(AVAILABLE DATA begins)

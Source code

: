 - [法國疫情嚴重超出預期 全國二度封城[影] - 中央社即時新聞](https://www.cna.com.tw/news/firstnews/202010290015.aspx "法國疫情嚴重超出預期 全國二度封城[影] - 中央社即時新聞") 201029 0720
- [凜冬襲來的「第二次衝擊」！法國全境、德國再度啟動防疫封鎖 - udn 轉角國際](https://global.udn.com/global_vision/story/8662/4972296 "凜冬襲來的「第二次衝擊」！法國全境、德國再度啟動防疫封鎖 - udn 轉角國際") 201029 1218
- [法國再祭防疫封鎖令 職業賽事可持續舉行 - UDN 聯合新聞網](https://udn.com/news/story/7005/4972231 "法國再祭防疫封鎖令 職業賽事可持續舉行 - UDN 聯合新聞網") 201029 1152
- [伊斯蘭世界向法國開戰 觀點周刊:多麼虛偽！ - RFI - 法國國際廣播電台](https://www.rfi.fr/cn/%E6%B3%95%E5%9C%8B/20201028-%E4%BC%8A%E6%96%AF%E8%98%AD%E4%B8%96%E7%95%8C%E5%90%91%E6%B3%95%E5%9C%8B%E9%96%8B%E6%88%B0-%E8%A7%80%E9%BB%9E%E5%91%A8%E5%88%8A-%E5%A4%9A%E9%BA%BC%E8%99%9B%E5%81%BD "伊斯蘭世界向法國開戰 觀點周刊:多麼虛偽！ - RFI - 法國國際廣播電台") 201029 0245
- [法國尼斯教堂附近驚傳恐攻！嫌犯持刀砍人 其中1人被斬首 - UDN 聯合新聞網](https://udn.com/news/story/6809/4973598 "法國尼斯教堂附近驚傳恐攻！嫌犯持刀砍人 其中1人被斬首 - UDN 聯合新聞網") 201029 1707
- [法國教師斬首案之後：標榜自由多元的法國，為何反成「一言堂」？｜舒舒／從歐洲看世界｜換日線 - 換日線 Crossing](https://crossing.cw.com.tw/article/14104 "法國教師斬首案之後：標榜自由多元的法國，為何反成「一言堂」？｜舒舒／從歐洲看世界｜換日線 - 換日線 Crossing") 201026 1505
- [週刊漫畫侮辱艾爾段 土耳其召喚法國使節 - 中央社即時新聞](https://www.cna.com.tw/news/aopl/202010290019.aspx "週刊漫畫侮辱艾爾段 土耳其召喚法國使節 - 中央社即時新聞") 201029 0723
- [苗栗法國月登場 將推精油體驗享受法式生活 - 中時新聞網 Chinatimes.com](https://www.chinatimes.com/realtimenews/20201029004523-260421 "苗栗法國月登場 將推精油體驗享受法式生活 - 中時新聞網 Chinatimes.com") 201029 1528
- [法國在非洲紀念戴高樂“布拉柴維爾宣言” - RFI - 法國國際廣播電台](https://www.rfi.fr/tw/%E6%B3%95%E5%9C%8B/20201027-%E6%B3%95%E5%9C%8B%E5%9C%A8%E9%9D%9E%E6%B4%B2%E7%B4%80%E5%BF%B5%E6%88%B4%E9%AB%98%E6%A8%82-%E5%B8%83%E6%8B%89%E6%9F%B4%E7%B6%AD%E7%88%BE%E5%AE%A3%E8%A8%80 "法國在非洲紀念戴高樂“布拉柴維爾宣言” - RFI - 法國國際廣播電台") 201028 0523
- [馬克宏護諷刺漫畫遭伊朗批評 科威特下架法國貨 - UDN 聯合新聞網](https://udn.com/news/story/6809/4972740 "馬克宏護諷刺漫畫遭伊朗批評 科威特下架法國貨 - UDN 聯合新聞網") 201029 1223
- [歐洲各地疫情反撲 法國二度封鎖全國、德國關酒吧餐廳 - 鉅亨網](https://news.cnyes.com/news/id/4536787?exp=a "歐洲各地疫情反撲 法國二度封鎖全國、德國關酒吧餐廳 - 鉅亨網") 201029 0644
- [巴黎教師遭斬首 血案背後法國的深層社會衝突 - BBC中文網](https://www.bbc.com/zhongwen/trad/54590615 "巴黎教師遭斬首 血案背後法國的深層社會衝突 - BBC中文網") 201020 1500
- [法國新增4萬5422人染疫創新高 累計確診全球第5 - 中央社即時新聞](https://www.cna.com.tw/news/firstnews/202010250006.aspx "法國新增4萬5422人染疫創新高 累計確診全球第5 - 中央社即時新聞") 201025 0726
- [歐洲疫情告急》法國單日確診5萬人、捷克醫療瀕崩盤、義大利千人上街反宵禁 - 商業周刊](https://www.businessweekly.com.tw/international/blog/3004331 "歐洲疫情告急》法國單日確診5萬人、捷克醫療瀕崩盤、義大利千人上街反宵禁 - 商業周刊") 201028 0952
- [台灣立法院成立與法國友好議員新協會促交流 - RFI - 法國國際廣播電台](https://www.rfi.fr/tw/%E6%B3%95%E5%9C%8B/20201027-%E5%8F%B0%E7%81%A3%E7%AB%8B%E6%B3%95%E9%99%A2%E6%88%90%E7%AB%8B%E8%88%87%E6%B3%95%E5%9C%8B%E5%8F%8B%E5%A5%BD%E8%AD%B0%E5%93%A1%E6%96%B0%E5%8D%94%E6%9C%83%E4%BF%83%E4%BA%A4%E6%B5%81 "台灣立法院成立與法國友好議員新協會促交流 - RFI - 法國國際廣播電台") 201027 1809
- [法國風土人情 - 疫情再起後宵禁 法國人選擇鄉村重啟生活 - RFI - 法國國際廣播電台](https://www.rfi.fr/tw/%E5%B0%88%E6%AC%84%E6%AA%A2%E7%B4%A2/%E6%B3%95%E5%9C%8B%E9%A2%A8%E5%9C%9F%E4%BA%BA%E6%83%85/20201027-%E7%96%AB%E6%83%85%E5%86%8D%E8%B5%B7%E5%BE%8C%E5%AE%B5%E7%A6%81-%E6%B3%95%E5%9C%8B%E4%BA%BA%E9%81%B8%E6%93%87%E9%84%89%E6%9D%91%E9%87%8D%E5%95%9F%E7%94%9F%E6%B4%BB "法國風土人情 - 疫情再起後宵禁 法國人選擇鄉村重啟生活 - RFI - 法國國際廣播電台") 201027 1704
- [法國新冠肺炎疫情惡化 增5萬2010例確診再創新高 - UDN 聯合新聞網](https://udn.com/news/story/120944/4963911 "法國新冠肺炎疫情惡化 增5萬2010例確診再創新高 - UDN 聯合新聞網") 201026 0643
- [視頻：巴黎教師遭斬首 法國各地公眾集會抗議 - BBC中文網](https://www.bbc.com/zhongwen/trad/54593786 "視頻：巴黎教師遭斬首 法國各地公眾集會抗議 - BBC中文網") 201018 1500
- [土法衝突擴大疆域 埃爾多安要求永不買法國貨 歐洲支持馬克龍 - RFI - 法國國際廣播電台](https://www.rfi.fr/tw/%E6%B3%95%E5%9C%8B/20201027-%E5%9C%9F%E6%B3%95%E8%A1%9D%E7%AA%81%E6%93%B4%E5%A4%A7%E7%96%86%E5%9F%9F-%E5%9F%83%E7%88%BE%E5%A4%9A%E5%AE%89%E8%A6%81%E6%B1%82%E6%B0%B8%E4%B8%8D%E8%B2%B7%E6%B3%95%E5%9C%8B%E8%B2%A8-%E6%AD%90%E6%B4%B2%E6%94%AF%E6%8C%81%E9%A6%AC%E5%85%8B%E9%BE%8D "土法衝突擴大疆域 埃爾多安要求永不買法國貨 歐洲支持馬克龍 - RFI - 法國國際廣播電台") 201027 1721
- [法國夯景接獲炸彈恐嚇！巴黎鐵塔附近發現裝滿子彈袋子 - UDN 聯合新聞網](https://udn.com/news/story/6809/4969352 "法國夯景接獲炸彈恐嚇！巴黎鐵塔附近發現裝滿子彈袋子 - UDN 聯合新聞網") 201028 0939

(AVAILABLE DATA ends)

INSTRUCTIONS FOR THE TASK
Could you write out all the records exactly, please?

RESPONSE FOR THIS EXERCISE
Source code

: - [法國疫情嚴重超出預期 全國二度封城[影] - 中央社即時新聞](https://www.cna.com.tw/news/firstnews/202010290015.aspx "法國疫情嚴重超出預期 全國二度封城[影] - 中央社即時新聞") 201029 0720
- [凜冬襲來的「第二次衝擊」！法國全境、德國再度啟動防疫封鎖 - udn 轉角國際](https://global.udn.com/global_vision/story/8662/4972296 "凜冬襲來的「第二次衝擊」！法國全境、德國再度啟動防疫封鎖 - udn 轉角國際") 201029 1218
- [法國再祭防疫封鎖令 職業賽事可持續舉行 - UDN 聯合新聞網](https://udn.com/news/story/7005/4972231 "法國再祭防疫封鎖令 職業賽事可持續舉行 - UDN 聯合新聞網") 201029 1152
- [伊斯蘭世界向法國開戰 觀點周刊:多麼虛偽！ - RFI - 法國國際廣播電台](https://www.rfi.fr/cn/%E6%B3%95%E5%9C%8B/20201028-%E4%BC%8A%E6%96%AF%E8%98%AD%E4%B8%96%E7%95%8C%E5%90%91%E6%B3%95%E5%9C%8B%E9%96%8B%E6%88%B0-%E8%A7%80%E9%BB%9E%E5%91%A8%E5%88%8A-%E5%A4%9A%E9%BA%BC%E8%99%9B%E5%81%BD "伊斯蘭世界向法國開戰 觀點周刊:多麼虛偽！ - RFI - 法國國際廣播電台") 201029 0245
- [法國尼斯教堂附近驚傳恐攻！嫌犯持刀砍人 其中1人被斬首 - UDN 聯合新聞網](https://udn.com/news/story/6809/4973598 "法國尼斯教堂附近驚傳恐攻！嫌犯持刀砍人 其中1人被斬首 - UDN 聯合新聞網") 201029 1707
- [法國教師斬首案之後：標榜自由多元的法國，為何反成「一言堂」？｜舒舒／從歐洲看世界｜換日線 - 換日線 Crossing](https://crossing.cw.com.tw/article/14104 "法國教師斬首案之後：標榜自由多元的法國，為何反成「一言堂」？｜舒舒／從歐洲看世界｜換日線 - 換日線 Crossing") 201026 1505
- [週刊漫畫侮辱艾爾段 土耳其召喚法國使節 - 中央社即時新聞](https://www.cna.com.tw/news/aopl/202010290019.aspx "週刊漫畫侮辱艾爾段 土耳其召喚法國使節 - 中央社即時新聞") 201029 0723
- [苗栗法國月登場 將推精油體驗享受法式生活 - 中時新聞網 Chinatimes.com](https://www.chinatimes.com/realtimenews/20201029004523-260421 "苗栗法國月登場 將推精油體驗享受法式生活 - 中時新聞網 Chinatimes.com") 201029 1528
- [法國在非洲紀念戴高樂“布拉柴維爾宣言” - RFI - 法國國際廣播電台](https://www.rfi.fr/tw/%E6%B3%95%E5%9C%8B/20201027-%E6%B3%95%E5%9C%8B%E5%9C%A8%E9%9D%9E%E6%B4%B2%E7%B4%80%E5%BF%B5%E6%88%B4%E9%AB%98%E6%A8%82-%E5%B8%83%E6%8B%89%E6%9F%B4%E7%B6%AD%E7%88%BE%E5%AE%A3%E8%A8%80 "法國在非洲紀念戴高樂“布拉柴維爾宣言” - RFI - 法國國際廣播電台") 201028 0523
- [馬克宏護諷刺漫畫遭伊朗批評 科威特下架法國貨 - UDN 聯合新聞網](https://udn.com/news/story/6809/4972740 "馬克宏護諷刺漫畫遭伊朗批評 科威特下架法國貨 - UDN 聯合新聞網") 201029 1223
- [歐洲各地疫情反撲 法國二度封鎖全國、德國關酒吧餐廳 - 鉅亨網](https://news.cnyes.com/news/id/4536787?exp=a "歐洲各地疫情反撲 法國二度封鎖全國、德國關酒吧餐廳 - 鉅亨網") 201029 0644
- [巴黎教師遭斬首 血案背後法國的深層社會衝突 - BBC中文網](https://www.bbc.com/zhongwen/trad/54590615 "巴黎教師遭斬首 血案背後法國的深層社會衝突 - BBC中文網") 201020 1500
- [法國新增4萬5422人染疫創新高 累計確診全球第5 - 中央社即時新聞](https://www.cna.com.tw/news/firstnews/202010250006.aspx "法國新增4萬5422人染疫創新高 累計確診全球第5 - 中央社即時新聞") 201025 0726
- [歐洲疫情告急》法國單日確診5萬人、捷克醫療瀕崩盤、義大利千人上街反宵禁 - 商業周刊](https://www.businessweekly.com.tw/international/blog/3004331 "歐洲疫情告急》法國單日確診5萬人、捷克醫療瀕崩盤、義大利千人上街反宵禁 - 商業周刊") 201028 0952
- [台灣立法院成立與法國友好議員新協會促交流 - RFI - 法國國際廣播電台](https://www.rfi.fr/tw/%E6%B3%95%E5%9C%8B/20201027-%E5%8F%B0%E7%81%A3%E7%AB%8B%E6%B3%95%E9%99%A2%E6%88%90%E7%AB%8B%E8%88%87%E6%B3%95%E5%9C%8B%E5%8F%8B%E5%A5%BD%E8%AD%B0%E5%93%A1%E6%96%B0%E5%8D%94%E6%9C%83%E4%BF%83%E4%BA%A4%E6%B5%81 "台灣立法院成立與法國友好議員新協會促交流 - RFI - 法國國際廣播電台") 201027 1809
- [法國風土人情 - 疫情再起後宵禁 法國人選擇鄉村重啟生活 - RFI - 法國國際廣播電台](https://www.rfi.fr/tw/%E5%B0%88%E6%AC%84%E6%AA%A2%E7%B4%A2/%E6%B3%95%E5%9C%8B%E9%A2%A8%E5%9C%9F%E4%BA%BA%E6%83%85/20201027-%E7%96%AB%E6%83%85%E5%86%8D%E8%B5%B7%E5%BE%8C%E5%AE%B5%E7%A6%81-%E6%B3%95%E5%9C%8B%E4%BA%BA%E9%81%B8%E6%93%87%E9%84%89%E6%9D%91%E9%87%8D%E5%95%9F%E7%94%9F%E6%B4%BB "法國風土人情 - 疫情再起後宵禁 法國人選擇鄉村重啟生活 - RFI - 法國國際廣播電台") 201027 1704
- [法國新冠肺炎疫情惡化 增5萬2010例確診再創新高 - UDN 聯合新聞網](https://udn.com/news/story/120944/4963911 "法國新冠肺炎疫情惡化 增5萬2010例確診再創新高 - UDN 聯合新聞網") 201026 0643
- [視頻：巴黎教師遭斬首 法國各地公眾集會抗議 - BBC中文網](https://www.bbc.com/zhongwen/trad/54593786 "視頻：巴黎教師遭斬首 法國各地公眾集會抗議 - BBC中文網") 201018 1500
- [土法衝突擴大疆域 埃爾多安要求永不買法國貨 歐洲支持馬克龍 - RFI - 法國國際廣播電台](https://www.rfi.fr/tw/%E6%B3%95%E5%9C%8B/20201027-%E5%9C%9F%E6%B3%95%E8%A1%9D%E7%AA%81%E6%93%B4%E5%A4%A7%E7%96%86%E5%9F%9F-%E5%9F%83%E7%88%BE%E5%A4%9A%E5%AE%89%E8%A6%81%E6%B1%82%E6%B0%B8%E4%B8%8D%E8%B2%B7%E6%B3%95%E5%9C%8B%E8%B2%A8-%E6%AD%90%E6%B4%B2%E6%94%AF%E6%8C%81%E9%A6%AC%E5%85%8B%E9%BE%8D "土法衝突擴大疆域 埃爾多安要求永不買法國貨 歐洲支持馬克龍 - RFI - 法國國際廣播電台") 201027 1721
- [法國夯景接獲炸彈恐嚇！巴黎鐵塔附近發現裝滿子彈袋子 - UDN 聯合新聞網](https://udn.com/news/story/6809/4969352 "法國夯景接獲炸彈恐嚇！巴黎鐵塔附近發現裝滿子彈袋子 - UDN 聯合新聞網") 201028 0939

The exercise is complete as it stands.